* _How to complete this task_:
Return verbatim every line from the first line of the data below to the line that contains "3. ✅ **Document", inclusive, and no further.

(Beginning of Stored data)

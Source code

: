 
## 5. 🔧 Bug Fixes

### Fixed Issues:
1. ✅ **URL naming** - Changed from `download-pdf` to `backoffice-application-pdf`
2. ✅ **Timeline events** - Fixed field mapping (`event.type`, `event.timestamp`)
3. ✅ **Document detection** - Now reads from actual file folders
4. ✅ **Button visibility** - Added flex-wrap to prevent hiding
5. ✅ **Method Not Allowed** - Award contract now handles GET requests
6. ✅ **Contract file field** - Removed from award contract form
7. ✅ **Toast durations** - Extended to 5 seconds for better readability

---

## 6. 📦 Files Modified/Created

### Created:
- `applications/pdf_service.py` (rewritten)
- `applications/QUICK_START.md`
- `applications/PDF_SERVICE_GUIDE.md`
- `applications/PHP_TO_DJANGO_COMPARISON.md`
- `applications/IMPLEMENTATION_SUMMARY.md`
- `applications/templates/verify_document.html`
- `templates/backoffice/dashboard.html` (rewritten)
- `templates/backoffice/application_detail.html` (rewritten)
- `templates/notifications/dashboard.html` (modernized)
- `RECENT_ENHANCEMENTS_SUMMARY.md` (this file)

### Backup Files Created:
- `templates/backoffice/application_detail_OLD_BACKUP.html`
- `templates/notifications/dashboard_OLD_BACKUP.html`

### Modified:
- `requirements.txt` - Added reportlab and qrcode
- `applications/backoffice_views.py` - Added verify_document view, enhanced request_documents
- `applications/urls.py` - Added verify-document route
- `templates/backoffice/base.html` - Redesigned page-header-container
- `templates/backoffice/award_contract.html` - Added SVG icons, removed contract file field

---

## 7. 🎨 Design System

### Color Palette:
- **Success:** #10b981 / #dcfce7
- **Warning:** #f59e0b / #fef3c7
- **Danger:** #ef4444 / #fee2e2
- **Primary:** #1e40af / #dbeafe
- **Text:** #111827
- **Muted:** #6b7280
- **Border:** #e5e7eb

(End of Stored data)

* _Reply to the task_:
Source code

: 
## 5. 🔧 Bug Fixes

### Fixed Issues:
1. ✅ **URL naming** - Changed from `download-pdf` to `backoffice-application-pdf`
2. ✅ **Timeline events** - Fixed field mapping (`event.type`, `event.timestamp`)
3. ✅ **Document detection** - Now reads from actual file folders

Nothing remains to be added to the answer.